Monday, September 22, 2014

Longest palindrome substring (Manacher's linear algorithm)

Intro


Before we start, I strongly recommend you read this post from Professor Johan Jeuring. It details a very important palindrome property: mirror property, aka "palindrome in palindrome". Once you read it you will understand the following algorithm better. Be sure to comment if you find my explanation of Manacher's algorithm does not make sense at all.

References: Dr. Jeuring used Haskell to describe his idea, which make it hard for me to understand. But if you are a Haskell guru, check out his post. If you prefer python, here is another awesome tutorial. The idea in this post comes from felix's posts (Chinese, English), which use C to describe Manacher's algorithm. Here I'm demonstrating felix's idea in my way using C++ with step by step walkthrough as detailed as possible.

Question: Given a string s, find its longest palindrome substring (not subsequence)


Step1: Preprocess


In Manacher's algorithm, palindrome is not defined by starting and ending indices, instead, palindrome center location and palindrome "radius" is used to represent a palindrome. 

For example, given string "aba", longest palindrome can be represented by center location at 'b' with a radius 2 (counting 'b' itself). Given string "abba", longest palindrome can be represented by center location between two 'b's with radius 2.

You can easily see when the longest palindrome has even length, it would be hard for us to represent its center by using character index. Thus what we would like to do is add placeholders between each character pair. We call the resulting string padded string of original string.

Sidenote: If you have read felix's post, because felix was handling standard C string with a '\0' ending char, felix added another placeholder at the beginning of original string. We are using C++ std::string, thus adding placeholders between character pairs is good enough.

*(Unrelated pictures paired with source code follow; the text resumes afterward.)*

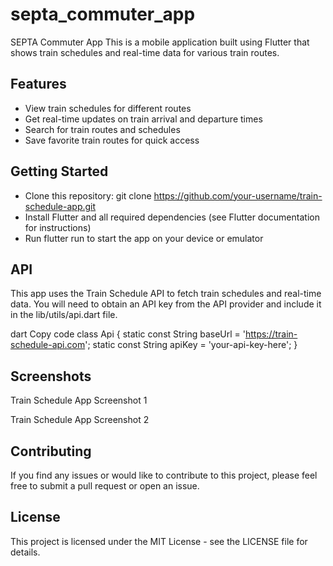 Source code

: # septa_commuter_app

SEPTA Commuter App
This is a mobile application built using Flutter that shows train schedules and real-time data for various train routes.

## Features
- View train schedules for different routes
- Get real-time updates on train arrival and departure times
- Search for train routes and schedules
- Save favorite train routes for quick access

## Getting Started
- Clone this repository: git clone https://github.com/your-username/train-schedule-app.git
- Install Flutter and all required dependencies (see Flutter documentation for instructions)
- Run flutter run to start the app on your device or emulator

## API
This app uses the Train Schedule API to fetch train schedules and real-time data. You will need to obtain an API key from the API provider and include it in the lib/utils/api.dart file.

dart
Copy code
  class Api {
    static const String baseUrl = 'https://train-schedule-api.com';
    static const String apiKey = 'your-api-key-here';
  }

## Screenshots
Train Schedule App Screenshot 1

Train Schedule App Screenshot 2

## Contributing
If you find any issues or would like to contribute to this project, please feel free to submit a pull request or open an issue.

## License
This project is licensed under the MIT License - see the LICENSE file for details.


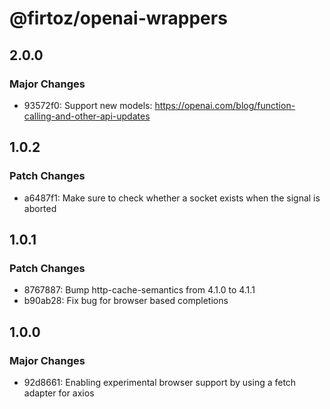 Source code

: # @firtoz/openai-wrappers

## 2.0.0

### Major Changes

- 93572f0: Support new models: https://openai.com/blog/function-calling-and-other-api-updates

## 1.0.2

### Patch Changes

- a6487f1: Make sure to check whether a socket exists when the signal is aborted

## 1.0.1

### Patch Changes

- 8767887: Bump http-cache-semantics from 4.1.0 to 4.1.1
- b90ab28: Fix bug for browser based completions

## 1.0.0

### Major Changes

- 92d8661: Enabling experimental browser support by using a fetch adapter for axios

Use felix's example string "12212321", we construct the padded string as:
where '#' represents a placeholder.

Now we can redefine the representation of a palindrome substring. I can immediate see one quite long palindrome from index 0 to index 8. For this palindrome substring "#1#2#2#1#", it is centered at index 4 with a radius of 5 (#1#2 # 2#1#). We can define an array representing the radius of the longest palindrome substring centered at current location, I will call it radius array. To be consistent with felix's post, I will use P[i] to represent it. Notice each character itself can be called a palindrome substring, so radius can be at least 1.

If we manually construct this radius array, we will have: 
I'll verify one of this P[i]. Take i = 7. The longest palindrome substring with s[i] = '1' as its center is s[4, 10] = '#2#1#2#'. Radius (1 #2#) has length 4.

Now it is easy to see when P[i] gets maximum value, we find the longest palindrome substring in the padded string.

You might see constructing P[i] is not hard at all, we simple visit each index and expand P[i] from 1 to the longest it can get by comparing s[i+P[i]] and s[i-P[i]]. This is a feasible way to solve this problem but that will have a time complexity of O(n^2). Manacher's algorithm can do better. But the idea is the same. Manacher's algorithm provides a better way to construct P[i] and reduces time complexity to O[n].


Step2: Iteration


Now let's show how Manacher constructs P[i].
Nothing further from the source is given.